Его слова оправдались не полностью. Взяли не все. Пока…
Мы продолжали таскать шпалы. Покончили с этим, принялись за длинные рельсы. Работа была очень тяжелая, но зато коллективная, с определенным ритмом и даже шутками.
Из рельсов мы соорудили что-то вроде моста — вверх по крутому берегу. По бокам приладили два стальных каната. По команде шесть человек с каждой стороны брались за канаты и медленно двигались вверх по мосту к вагонам. «Разом!» — кричал бригадир; «Разом!» — кричали мы.

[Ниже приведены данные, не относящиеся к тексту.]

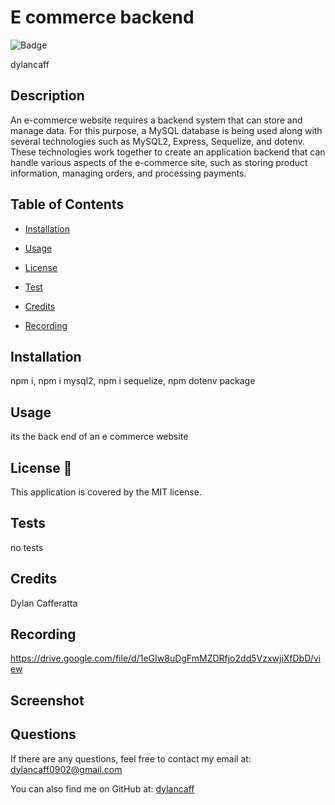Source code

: # E commerce backend
  
![Badge](https://img.shields.io/badge/License-MIT-blue.svg)

dylancaff

## Description 

An e-commerce website requires a backend system that can store and manage data. For this purpose, a MySQL database is being used along with several technologies such as MySQL2, Express, Sequelize, and dotenv. These technologies work together to create an application backend that can handle various aspects of the e-commerce site, such as storing product information, managing orders, and processing payments.

## Table of Contents 

- [Installation](#installation-)

- [Usage](#info-)

- [License](#license-📝)

- [Test](#tests-)

- [Credits](#contributing-)

- [Recording](#recording-)

## Installation 


npm i, npm i mysql2, npm i sequelize, npm dotenv package


## Usage 


its the back end of an e commerce website


## License 📝
This application is covered by the MIT license.


## Tests 


no tests


## Credits 


Dylan Cafferatta


## Recording
https://drive.google.com/file/d/1eGIw8uDgFmMZDRfjo2dd5VzxwjiXfDbD/view


## Screenshot

## Questions 


If there are any questions, feel free to contact my email at: dylancaff0902@gmail.com


You can also find me on GitHub at: [dylancaff](https://www.github.com/dylancaff)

Но тут же воздух оглашали традиционные русские ругательства с нововведениями, привнесенными революцией. «Тащи! — кричал один. — Ты почему не тянешь, паразит?» — «Сам паразит, змея! — отвечал другой. — Сам не тянешь». Если кто оступится, остальные хохочут. «Разом!» — и рельс ложится на ровную площадку. Ему, рельсу, тоже достаются отменные ругательства.
Бывший заместитель редактора «Правды» тоже таскал рельсы. Больное сердце, постоянная температура, частый пульс не освобождают заключенного, тем более КРТД, от работы. «Кто не работает, тот не ест». Гарин тянул канат из последних сил. Урки смеялись над ним: «Скольких отправил на тот свет, жид, пока сам сюда не попал? Там у тебя были силы, а здесь нет, а?» Гарин молчал. Урки не отставали. Изо дня в день, на советской земле заместителя редактора «Правды» обзывали жидом. Не по-польски, а по-русски.
После каждых десяти дневных смен работы мы получали не выходной, а… десять ночных смен. Работа в ночную смену отнимала еще больше сил. Во время перекуров многие засыпали; если бригадир или прораб не в состоянии были их добудиться, в дело шел ружейный приклад часового. Но и ночью, даже белой, не обходилось без блата.
Как-то ночью меня пробрал озноб. Утром мы с Гариным отправились к лекпому. Под наблюдением советского стража здоровья измерили температуру. У меня оказалось около сорока.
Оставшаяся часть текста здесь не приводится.